Colorado Politics

Federal judge ‘dumbfounded’ at government’s rejection of enforceable order holding ICE to its own policy

A federal judge on Friday grilled the government over its position that an internal policy defining the ability of immigration agents to make warrantless arrests should not be enforceable through a court order.

“As a citizen of Colorado and of the United States, I am dumbfounded that the government won’t agree to a court order that orders them to do precisely what they have told their employees they must do,” said U.S. District Court Senior Judge R. Brooke Jackson during a virtual hearing. “If they won’t stipulate to that, then I have to wonder why. What is the reason?”

In the underlying case, the ACLU of Colorado and other law firms filed suit on Oct. 9. They alleged U.S. Immigration and Customs Enforcement is not making warrantless arrests only when there is probable cause that the person is in the country illegally or is a flight risk, as federal law requires. Four named plaintiffs sued on behalf of themselves and others who have been arrested since January without a warrant or individualized consideration of those factors.

Jackson, a Barack Obama appointee, scheduled a preliminary injunction hearing beginning next Thursday. However, on Oct. 23, the government asked him to convene a conference as soon as possible. The U.S. Attorney’s Office disclosed that on Wednesday, the government sent a memo to ICE employees advising them to adhere to the law when making warrantless arrests.

“The policy further requires all ICE officers to document the facts and circumstances surrounding a warrantless arrest in appropriate immigration documentation as soon as possible following the arrest,” wrote the government.

Although the government did not share the memo on the court’s docket due to “sensitivity and law enforcement implications,” it represented that the statement came in response to an Illinois judge’s recent order. In that case, Castañon Nava v. Department of Homeland Security, there was a previous settlement agreement in effect that required ICE agents to follow the law and document their actions. A Chicago judge extended those terms to February 2026 earlier this month.

During the Oct. 24 call with the parties, Jackson asked the attorneys point-blank: Will you agree to an injunction in Colorado with those provisions?

“Yes,” said plaintiffs’ lawyer Kenzo Kawanabe. “If they were serious that this actual policy were in effect, defendants would agree to these terms in a settlement agreement subject to this court’s approval and enforcement.”

However, the government balked at that idea.

“You’re not going to treat immigrants in Illinois differently than immigrants in Colorado,” said Jackson. “Why would the government object to what’s in that memo you just sent out being put in a form of an injunction, and giving the exact same status to individuals in Colorado that they’re getting in Illinois?”

Judge R. Brooke Jackson speaks at the 2011 swearing-in of Colorado Court of Appeals Judge Terry Fox. courtesy of Marybell Trujillo, BelleImages

The Illinois document is “a contractual arrangement, and it has terms in it that create the enforcement mechanism,” responded Brad E. Leneis with the U.S. Attorney’s Office. “There’s a real difference there between an injunction that is enforceable in a contempt proceeding … and the contractual enforcement of the settlement agreement.”

He added that ICE employees in Colorado “are required to follow” the policy.

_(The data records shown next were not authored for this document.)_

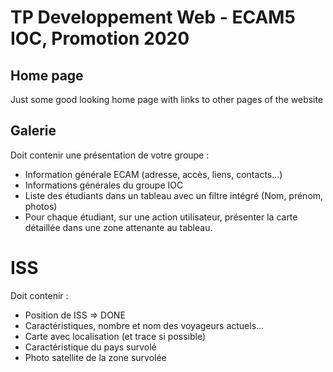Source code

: # __TP Developpement Web - ECAM5 IOC, Promotion 2020__

## __Home page__
Just some good looking home page with links to other pages of the website

## __Galerie__
Doit contenir une présentation de votre groupe :
-	Information générale ECAM (adresse, accès, liens, contacts…)
-	Informations générales du groupe IOC
-	Liste des étudiants dans un tableau avec un filtre intégré (Nom, prénom, photos)
-	Pour chaque étudiant, sur une action utilisateur, présenter la carte détaillée dans une zone attenante au tableau.

# __ISS__
Doit contenir :
-	Position de ISS  => DONE
-	Caractéristiques, nombre et nom des voyageurs actuels…
-	Carte avec localisation (et trace si possible)
-	Caractéristique du pays survolé
-	Photo satellite de la zone survolée
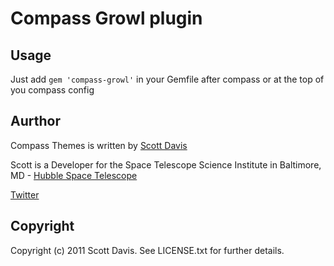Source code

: # Compass Growl plugin

## Usage

Just add `gem 'compass-growl'` in your Gemfile after compass or at the top of you compass config

## Aurthor

  Compass Themes is written by [Scott Davis](http://sdavis.info)
  
  Scott is a Developer for the Space Telescope Science Institute in Baltimore, MD - [Hubble Space Telescope](http://hubblesite.org)
  
  [Twitter](http://twitter.com/jetviper21)

## Copyright

Copyright (c) 2011 Scott Davis. See LICENSE.txt for further details.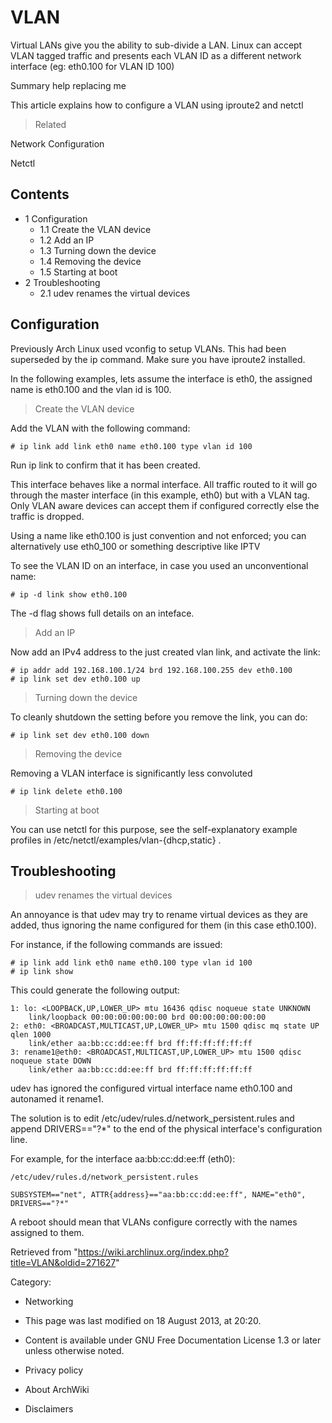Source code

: VLAN
====

Virtual LANs give you the ability to sub-divide a LAN. Linux can accept
VLAN tagged traffic and presents each VLAN ID as a different network
interface (eg: eth0.100 for VLAN ID 100)

Summary help replacing me

This article explains how to configure a VLAN using iproute2 and netctl

> Related

Network Configuration

Netctl

Contents
--------

-   1 Configuration
    -   1.1 Create the VLAN device
    -   1.2 Add an IP
    -   1.3 Turning down the device
    -   1.4 Removing the device
    -   1.5 Starting at boot
-   2 Troubleshooting
    -   2.1 udev renames the virtual devices

Configuration
-------------

Previously Arch Linux used vconfig to setup VLANs. This had been
superseded by the ip command. Make sure you have iproute2 installed.

In the following examples, lets assume the interface is eth0, the
assigned name is eth0.100 and the vlan id is 100.

> Create the VLAN device

Add the VLAN with the following command:

    # ip link add link eth0 name eth0.100 type vlan id 100

Run ip link to confirm that it has been created.

This interface behaves like a normal interface. All traffic routed to it
will go through the master interface (in this example, eth0) but with a
VLAN tag. Only VLAN aware devices can accept them if configured
correctly else the traffic is dropped.

Using a name like eth0.100 is just convention and not enforced; you can
alternatively use eth0_100 or something descriptive like IPTV

To see the VLAN ID on an interface, in case you used an unconventional
name:

    # ip -d link show eth0.100

The -d flag shows full details on an inteface.

> Add an IP

Now add an IPv4 address to the just created vlan link, and activate the
link:

    # ip addr add 192.168.100.1/24 brd 192.168.100.255 dev eth0.100
    # ip link set dev eth0.100 up

> Turning down the device

To cleanly shutdown the setting before you remove the link, you can do:

    # ip link set dev eth0.100 down

> Removing the device

Removing a VLAN interface is significantly less convoluted

    # ip link delete eth0.100

> Starting at boot

You can use netctl for this purpose, see the self-explanatory example
profiles in /etc/netctl/examples/vlan-{dhcp,static} .

Troubleshooting
---------------

> udev renames the virtual devices

An annoyance is that udev may try to rename virtual devices as they are
added, thus ignoring the name configured for them (in this case
eth0.100).

For instance, if the following commands are issued:

    # ip link add link eth0 name eth0.100 type vlan id 100
    # ip link show 

This could generate the following output:

    1: lo: <LOOPBACK,UP,LOWER_UP> mtu 16436 qdisc noqueue state UNKNOWN 
        link/loopback 00:00:00:00:00:00 brd 00:00:00:00:00:00
    2: eth0: <BROADCAST,MULTICAST,UP,LOWER_UP> mtu 1500 qdisc mq state UP qlen 1000
        link/ether aa:bb:cc:dd:ee:ff brd ff:ff:ff:ff:ff:ff
    3: rename1@eth0: <BROADCAST,MULTICAST,UP,LOWER_UP> mtu 1500 qdisc noqueue state DOWN 
        link/ether aa:bb:cc:dd:ee:ff brd ff:ff:ff:ff:ff:ff

udev has ignored the configured virtual interface name eth0.100 and
autonamed it rename1.

The solution is to edit /etc/udev/rules.d/network_persistent.rules and
append DRIVERS=="?*" to the end of the physical interface's
configuration line.

For example, for the interface aa:bb:cc:dd:ee:ff (eth0):

    /etc/udev/rules.d/network_persistent.rules

    SUBSYSTEM=="net", ATTR{address}=="aa:bb:cc:dd:ee:ff", NAME="eth0", DRIVERS=="?*"

A reboot should mean that VLANs configure correctly with the names
assigned to them.

Retrieved from
"https://wiki.archlinux.org/index.php?title=VLAN&oldid=271627"

Category:

-   Networking

-   This page was last modified on 18 August 2013, at 20:20.
-   Content is available under GNU Free Documentation License 1.3 or
    later unless otherwise noted.
-   Privacy policy
-   About ArchWiki
-   Disclaimers
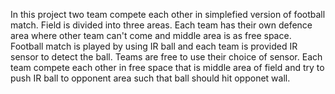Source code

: In this project two team compete each other in simplefied version of football match.
Field is divided into three areas. Each team has their own defence area where other team can't come and middle area is as free space.
Football match is played by using IR ball and each team is provided IR sensor to detect the ball. Teams are free to use their choice
of sensor. 
Each team compete each other in free space that is middle area of field and try to push IR ball to opponent area such that ball should hit 
opponet wall. 

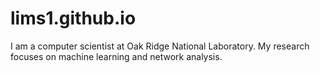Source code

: # lims1.github.io
I am a computer scientist at Oak Ridge National Laboratory. My research focuses on machine learning and network analysis.
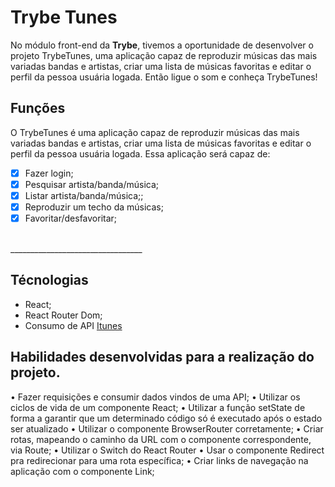 # Trybe Tunes
No módulo front-end da **Trybe**, tivemos a oportunidade de desenvolver o projeto TrybeTunes, uma aplicação capaz de reproduzir músicas das mais variadas bandas e artistas, criar uma lista de músicas favoritas e editar o perfil da pessoa usuária logada.
Então ligue o som e conheça TrybeTunes!

## Funções
  
 O TrybeTunes é uma aplicação capaz de reproduzir músicas das mais variadas bandas e artistas, criar uma lista de músicas favoritas e editar o perfil da pessoa usuária logada. Essa aplicação será capaz de:
  - [x] Fazer login;
  - [x] Pesquisar artista/banda/música;
  - [x] Listar artista/banda/música;;
  - [x] Reproduzir um techo da músicas;
  - [x] Favoritar/desfavoritar;
  
<br>
_________________________________

## Técnologias 
  - React;
  - React Router Dom;
  - Consumo de API [Itunes](https://www.apple.com/br/itunes/)

## Habilidades desenvolvidas para a realização do projeto.

• Fazer requisições e consumir dados vindos de uma API;
• Utilizar os ciclos de vida de um componente React;
• Utilizar a função setState de forma a garantir que um determinado código só é executado após o estado ser atualizado
• Utilizar o componente BrowserRouter corretamente;
• Criar rotas, mapeando o caminho da URL com o componente correspondente, via Route;
• Utilizar o Switch do React Router
• Usar o componente Redirect pra redirecionar para uma rota específica;
• Criar links de navegação na aplicação com o componente Link;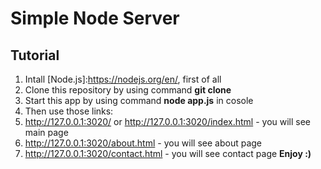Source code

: # Simple Node Server
## Tutorial
1. Intall [Node.js]:https://nodejs.org/en/, first of all
1. Clone this repository by using command **git clone**
1. Start this app by using command **node app.js** in cosole
1. Then use those links:
  1. http://127.0.0.1:3020/ or http://127.0.0.1:3020/index.html - you will see main page
  1. http://127.0.0.1:3020/about.html - you will see about page
  1. http://127.0.0.1:3020/contact.html - you will see contact page
**Enjoy :)**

However, Leneis did not believe an automatic preliminary injunction should memorialize those terms.

“Here is what you’re saying to me,” interjected Jackson. “You’re saying that ICE employees are now instructed to and required to do what’s in (the memo) in Colorado. They’ve been ordered to do that, but they’re not willing to have a court say, ‘OK, you do that, and you’re fine.'”

He asked if the memo amounted to “idle words.” Leneis denied that ICE planned to let its employees circumvent its own policy. Instead, the policy “calls into question the need to have a hearing” next week.

To the contrary, said Jackson, he believed Leneis’ comments suggested a court order was necessary after all.

“If the government is not willing to stipulate to an injunction order on the same terms that they say they’re going to do, then I have to wonder why,” he said. “The only reason I can think of is they’re afraid that they’re going to violate it, and they don’t want some court, whether it’s Colorado or Illinois, to be on their case if they don’t follow their own agreement. That’s what concerns me.”

Jackson recommended both sides’ attorneys talk over the weekend and determine if the government will agree to conditions that would eliminate the need for a preliminary injunction on warrantless arrests. He also warned the government against being cavalier about the hearing.

“What I will tell you is all cards are on the table if we go through (with) this hearing, including the duration of any court order I might issue,” said Jackson.

The case is Ramirez Ovando et al. v. Noem et al.